プロローグ
「皇帝陛下が行方不明になられた!」
衝撃的な知らせが国中に広まってから、一週間が過ぎようとしていた。
森の中の小さな家に暮らすミネルヴァも、騒ぎは知っていた。
皇帝陛下は大切な存在。心配で夜も眠れない。
けれど、まず最初にできたことなんて、森を闇雲に歩いて探すくらい。
母と二人、森で採れたベリーや木の実で作ったジャムやお菓子を売る暮らしのあいまに。
売り歩くのは、ミネルヴァの仕事。
小さい頃から母に売り方を学び、20になってからはひとりでも楽しく売り歩けるまでになっていた。
暖かくのどかな昼下り、自家製のジャムと木の実のケーキを入れたバスケットを手に玄関を出る。
「サリアさんによろしくね」
「はい」
「悪い人に気をつけるんですよ」
「はい」
ミネルヴァは胸のペンダント、お守りを握った。
アミュレットには防御魔法が込められていて、悪意を持つ者が体に触れようとすれば自動的に守ってくれるようになっている。悪意の判定は防御魔法を込めた者が決めることができ、ミネルヴァのアミュレットには母と亡き父の魔法が込められている。下心を持つ男や悪しき魔女が悪人判定を受けてはじかれることになる。
「皇帝陛下を探す兵士さんが森にいるかもしれないわ。出会ったら、丁寧にご挨拶するのよ」
「はい。行ってきます」
「行ってらっしゃい」
見送る母イザベルに笑顔で手を振ると、ミネルヴァは森の道を進み、お客の家に向かった。
お客は魔女。
サリアという年齢不詳の魔女で、魔女のなかではいい魔女と知られているが、どんなことをしているかはよくわからなかった。
ただ、ミネルヴァとイザベルが病気になった時は魔法薬で助けてくれたし、家に来て世間話をしたり食事をしたり仲良しになっている。

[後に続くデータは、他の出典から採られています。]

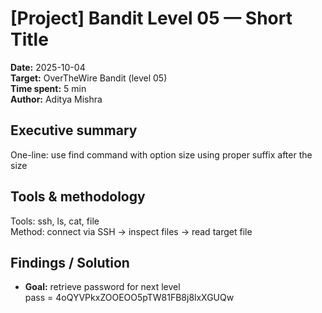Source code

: # [Project] Bandit Level 05 — Short Title
**Date:** 2025-10-04  
**Target:** OverTheWire Bandit (level 05)  
**Time spent:** 5 min  
**Author:** Aditya Mishra

## Executive summary
One-line: use find command with option size using proper suffix after the size

## Tools & methodology
Tools: ssh, ls, cat, file  
Method: connect via SSH → inspect files → read target file

## Findings / Solution
- **Goal:** retrieve password for next level  
 pass = 4oQYVPkxZOOEOO5pTW81FB8j8lxXGUQw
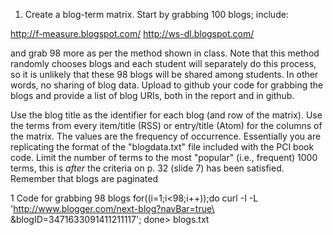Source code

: 1.  Create a blog-term matrix.  Start by grabbing 100 blogs; include:

http://f-measure.blogspot.com/
http://ws-dl.blogspot.com/

and grab 98 more as per the method shown in class.  Note that this
method randomly chooses blogs and each student will separately do
this process, so it is unlikely that these 98 blogs will be shared
among students.  In other words, no sharing of blog data.  Upload
to github your code for grabbing the blogs and provide a list of
blog URIs, both in the report and in github.

Use the blog title as the identifier for each blog (and row of the
matrix).  Use the terms from every item/title (RSS) or entry/title
(Atom) for the columns of the matrix.  The values are the frequency
of occurrence.  Essentially you are replicating the format of the
"blogdata.txt" file included with the PCI book code.  Limit the
number of terms to the most "popular" (i.e., frequent) 1000 terms,
this is *after* the criteria on p. 32 (slide 7) has been satisfied.
Remember that blogs are paginated


1
Code for grabbing 98 blogs
for((i=1;i<98;i++));do curl -I -L 'http://www.blogger.com/next-blog?navBar=true\
&blogID=3471633091411211117'; done> blogs.txt

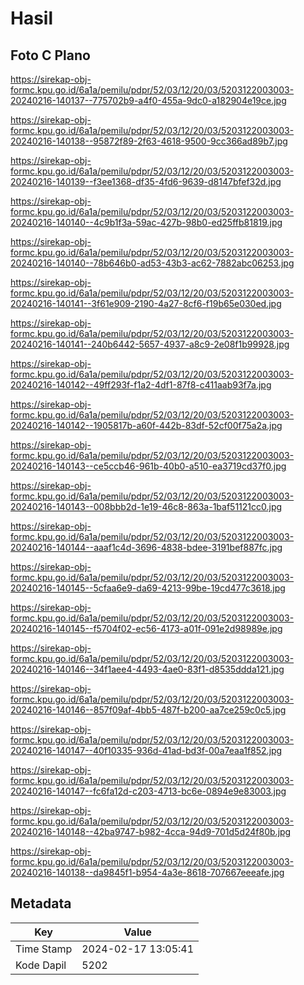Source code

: # Hasil

## Foto C Plano

https://sirekap-obj-formc.kpu.go.id/6a1a/pemilu/pdpr/52/03/12/20/03/5203122003003-20240216-140137--775702b9-a4f0-455a-9dc0-a182904e19ce.jpg

https://sirekap-obj-formc.kpu.go.id/6a1a/pemilu/pdpr/52/03/12/20/03/5203122003003-20240216-140138--95872f89-2f63-4618-9500-9cc366ad89b7.jpg

https://sirekap-obj-formc.kpu.go.id/6a1a/pemilu/pdpr/52/03/12/20/03/5203122003003-20240216-140139--f3ee1368-df35-4fd6-9639-d8147bfef32d.jpg

https://sirekap-obj-formc.kpu.go.id/6a1a/pemilu/pdpr/52/03/12/20/03/5203122003003-20240216-140140--4c9b1f3a-59ac-427b-98b0-ed25ffb81819.jpg

https://sirekap-obj-formc.kpu.go.id/6a1a/pemilu/pdpr/52/03/12/20/03/5203122003003-20240216-140140--78b646b0-ad53-43b3-ac62-7882abc06253.jpg

https://sirekap-obj-formc.kpu.go.id/6a1a/pemilu/pdpr/52/03/12/20/03/5203122003003-20240216-140141--3f61e909-2190-4a27-8cf6-f19b65e030ed.jpg

https://sirekap-obj-formc.kpu.go.id/6a1a/pemilu/pdpr/52/03/12/20/03/5203122003003-20240216-140141--240b6442-5657-4937-a8c9-2e08f1b99928.jpg

https://sirekap-obj-formc.kpu.go.id/6a1a/pemilu/pdpr/52/03/12/20/03/5203122003003-20240216-140142--49ff293f-f1a2-4df1-87f8-c411aab93f7a.jpg

https://sirekap-obj-formc.kpu.go.id/6a1a/pemilu/pdpr/52/03/12/20/03/5203122003003-20240216-140142--1905817b-a60f-442b-83df-52cf00f75a2a.jpg

https://sirekap-obj-formc.kpu.go.id/6a1a/pemilu/pdpr/52/03/12/20/03/5203122003003-20240216-140143--ce5ccb46-961b-40b0-a510-ea3719cd37f0.jpg

https://sirekap-obj-formc.kpu.go.id/6a1a/pemilu/pdpr/52/03/12/20/03/5203122003003-20240216-140143--008bbb2d-1e19-46c8-863a-1baf51121cc0.jpg

https://sirekap-obj-formc.kpu.go.id/6a1a/pemilu/pdpr/52/03/12/20/03/5203122003003-20240216-140144--aaaf1c4d-3696-4838-bdee-3191bef887fc.jpg

https://sirekap-obj-formc.kpu.go.id/6a1a/pemilu/pdpr/52/03/12/20/03/5203122003003-20240216-140145--5cfaa6e9-da69-4213-99be-19cd477c3618.jpg

https://sirekap-obj-formc.kpu.go.id/6a1a/pemilu/pdpr/52/03/12/20/03/5203122003003-20240216-140145--f5704f02-ec56-4173-a01f-091e2d98989e.jpg

https://sirekap-obj-formc.kpu.go.id/6a1a/pemilu/pdpr/52/03/12/20/03/5203122003003-20240216-140146--34f1aee4-4493-4ae0-83f1-d8535ddda121.jpg

https://sirekap-obj-formc.kpu.go.id/6a1a/pemilu/pdpr/52/03/12/20/03/5203122003003-20240216-140146--857f09af-4bb5-487f-b200-aa7ce259c0c5.jpg

https://sirekap-obj-formc.kpu.go.id/6a1a/pemilu/pdpr/52/03/12/20/03/5203122003003-20240216-140147--40f10335-936d-41ad-bd3f-00a7eaa1f852.jpg

https://sirekap-obj-formc.kpu.go.id/6a1a/pemilu/pdpr/52/03/12/20/03/5203122003003-20240216-140147--fc6fa12d-c203-4713-bc6e-0894e9e83003.jpg

https://sirekap-obj-formc.kpu.go.id/6a1a/pemilu/pdpr/52/03/12/20/03/5203122003003-20240216-140148--42ba9747-b982-4cca-94d9-701d5d24f80b.jpg

https://sirekap-obj-formc.kpu.go.id/6a1a/pemilu/pdpr/52/03/12/20/03/5203122003003-20240216-140138--da9845f1-b954-4a3e-8618-707667eeeafe.jpg


## Metadata

| Key        | Value               |
| ---------- | ------------------- |
| Time Stamp | 2024-02-17 13:05:41 |
| Kode Dapil | 5202                |



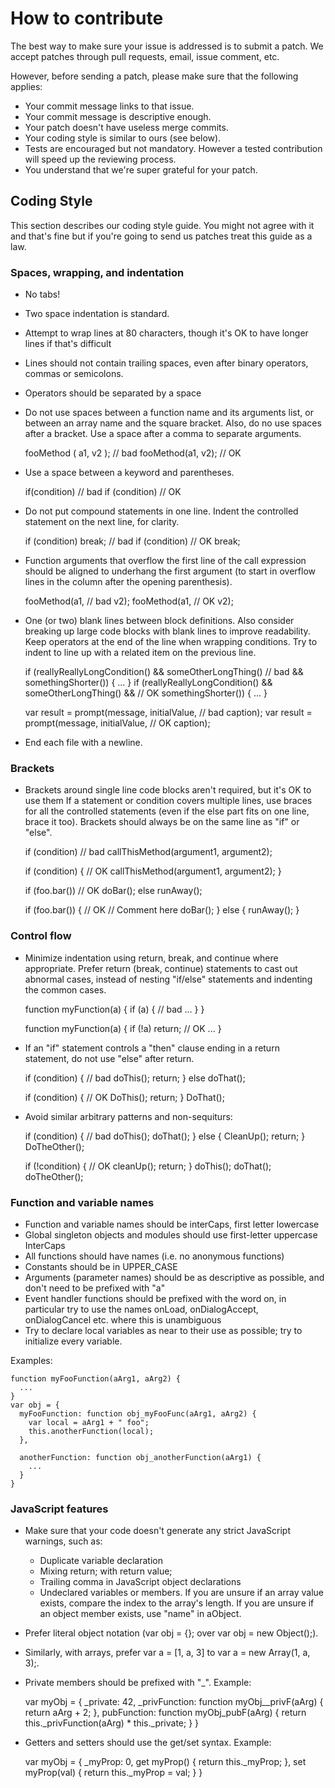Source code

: How to contribute
=================

The best way to make sure your issue is addressed is to submit a
patch. We accept patches through pull requests, email, issue comment,
etc.

However, before sending a patch, please make sure that the following
applies:

* Your commit message links to that issue.
* Your commit message is descriptive enough.
* Your patch doesn't have useless merge commits.
* Your coding style is similar to ours (see below).
* Tests are encouraged but not mandatory. However a tested
  contribution will speed up the reviewing process.
* You understand that we're super grateful for your patch.

Coding Style
------------

This section describes our coding style guide. You might not agree
with it and that's fine but if you're going to send us patches treat
this guide as a law.

### Spaces, wrapping, and indentation

- No tabs!
- Two space indentation is standard.
- Attempt to wrap lines at 80 characters, though it's OK to have
  longer lines if that's difficult
- Lines should not contain trailing spaces, even after binary
  operators, commas or semicolons.
- Operators should be separated by a space
- Do not use spaces between a function name and its arguments list, or
  between an array name and the square bracket. Also, do no use spaces
  after a bracket. Use a space after a comma to separate arguments.

    fooMethod ( a1, v2 ); // bad
    fooMethod(a1, v2);    // OK

- Use a space between a keyword and parentheses.

    if(condition)             // bad
    if (condition)            // OK

- Do not put compound statements in one line. Indent the controlled
  statement on the next line, for clarity.

    if (condition) break;     // bad
    if (condition)            // OK
      break;

- Function arguments that overflow the first line of the call
  expression should be aligned to underhang the first argument (to
  start in overflow lines in the column after the opening
  parenthesis).

    fooMethod(a1,         // bad
        v2);
    fooMethod(a1,         // OK
              v2);

- One (or two) blank lines between block definitions. Also consider
  breaking up large code blocks with blank lines to improve
  readability.  Keep operators at the end of the line when wrapping
  conditions. Try to indent to line up with a related item on the
  previous line.

    if (reallyReallyLongCondition() && someOtherLongThing()     // bad
      && somethingShorter()) {
      ...
    }
    if (reallyReallyLongCondition() && someOtherLongThing() &&  // OK
        somethingShorter()) {
      ...
    }


    var result = prompt(message, initialValue,   // bad
      caption);
    var result = prompt(message, initialValue,   // OK
                        caption);

- End each file with a newline.

### Brackets

- Brackets around single line code blocks aren't required, but it's OK
  to use them If a statement or condition covers multiple lines, use
  braces for all the controlled statements (even if the else part fits
  on one line, brace it too). Brackets should always be on the same
  line as "if" or "else".

    if (condition)            // bad
      callThisMethod(argument1,
                     argument2);

    if (condition) {          // OK
      callThisMethod(argument1,
                     argument2);
    }

    if (foo.bar())         // OK
      doBar();
    else
      runAway();

    if (foo.bar()) {       // OK
      // Comment here
      doBar();
    } else {
      runAway();
    }

### Control flow

- Minimize indentation using return, break, and continue where
  appropriate. Prefer return (break, continue) statements to cast out
  abnormal cases, instead of nesting "if/else" statements and
  indenting the common cases.

    function myFunction(a) {
      if (a) {              // bad
        ...
      }
    }

    function myFunction(a) {
      if (!a)
        return;             // OK
      ...
    }

- If an "if" statement controls a "then" clause ending in a return
  statement, do not use "else" after return.

    if (condition) {          // bad
      doThis();
      return;
    } else
      doThat();

    if (condition) {          // OK
      DoThis();
      return;
    }
    DoThat();

- Avoid similar arbitrary patterns and non-sequiturs:

    if (condition) {          // bad
      doThis();
      doThat();
    } else {
      CleanUp();
      return;
    }
    DoTheOther();

    if (!condition) {         // OK
      cleanUp();
      return;
    }
    doThis();
    doThat();
    doTheOther();

### Function and variable names

- Function and variable names should be interCaps, first letter lowercase
- Global singleton objects and modules should use first-letter uppercase InterCaps
- All functions should have names (i.e. no anonymous functions)
- Constants should be in UPPER_CASE
- Arguments (parameter names) should be as descriptive as possible,
  and don't need to be prefixed with "a"
- Event handler functions should be prefixed with the word on, in
  particular try to use the names onLoad, onDialogAccept,
  onDialogCancel etc. where this is unambiguous
- Try to declare local variables as near to their use as possible; try
  to initialize every variable.

Examples:

    function myFooFunction(aArg1, aArg2) {
      ...
    }
    var obj = {
      myFooFunction: function obj_myFooFunc(aArg1, aArg2) {
        var local = aArg1 + " foo";
        this.anotherFunction(local);
      },

      anotherFunction: function obj_anotherFunction(aArg1) {
        ...
      }
    }

### JavaScript features

- Make sure that your code doesn't generate any strict JavaScript
  warnings, such as:
    - Duplicate variable declaration
    - Mixing return; with return value;
    - Trailing comma in JavaScript object declarations
    - Undeclared variables or members. If you are unsure if an array
      value exists, compare the index to the array's length. If you
      are unsure if an object member exists, use "name" in aObject.
- Prefer literal object notation (var obj = {}; over var obj = new
  Object();).
- Similarly, with arrays, prefer var a = [1, a, 3] to var a = new
  Array(1, a, 3);.
- Private members should be prefixed with "_". Example:

    var myObj = {
      _private: 42,
      _privFunction: function myObj__privF(aArg) {
        return aArg + 2;
      },
      pubFunction: function myObj_pubF(aArg) {
        return this._privFunction(aArg) * this._private;
      }
    }

- Getters and setters should use the get/set syntax. Example:

    var myObj = {
      _myProp: 0,
      get myProp() {
        return this._myProp;
      },
      set myProp(val) {
        return this._myProp = val;
      }
    }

ジャムとケーキが大好きで、いつもニコニコと出迎えてくれる。
そんなサリアに、ミネルヴァも感謝と親しみを感じている。いかにも魔女の家といった蔦の絡まる屋敷に行くのも怖くなかった。
けれど、今日は不安で胸がドキドキしていた。
行方不明になった皇帝陛下は、サリアさんの屋敷にいるのでは?
そう疑っているから。
なぜなら、サリアの屋敷内には――
人の石像が飾られているから。
石像は妙にリアルで、皇帝陛下を探すうちに石像は石にされた人ではないかとミネルヴァは疑いはじめていた。石像はしばらくするとなくなり、新しい石像に変わっている。
石像ってそんなに簡単に手に入るもの?
怖くて、なにも聞けなかったけれど。
今日は、勇気を出して聞いてみようと決めていた。
もしかしたら、皇帝陛下そっくりの石像が飾られているかもしれないし……
「こんにちは。ミネルヴァです」
玄関ドアを叩いた。
すぐにドアが開いて、サリアが現れた。
ウェーブかかった黒髪に金色猫目。
しなやかな身に黒いコタルディを着こなしている。
コタルディはピッタリとしたロングドレスで袖口が地面につきそうなほど長い。
まさに魔女といった装いに、ミネルヴァは緊張感を高めて息をのんだ。
「いらっしゃい。待ってたわ」
嬉しそうに笑う紅い唇も、魔女の妖艶なものに見える。なにか、秘密を持っている笑み。
「どうぞ、入って」
「お邪魔します……」
ミネルヴァは身の危険を感じつつ、怪しまれないようにいつもの足取りで、広い居間に入った。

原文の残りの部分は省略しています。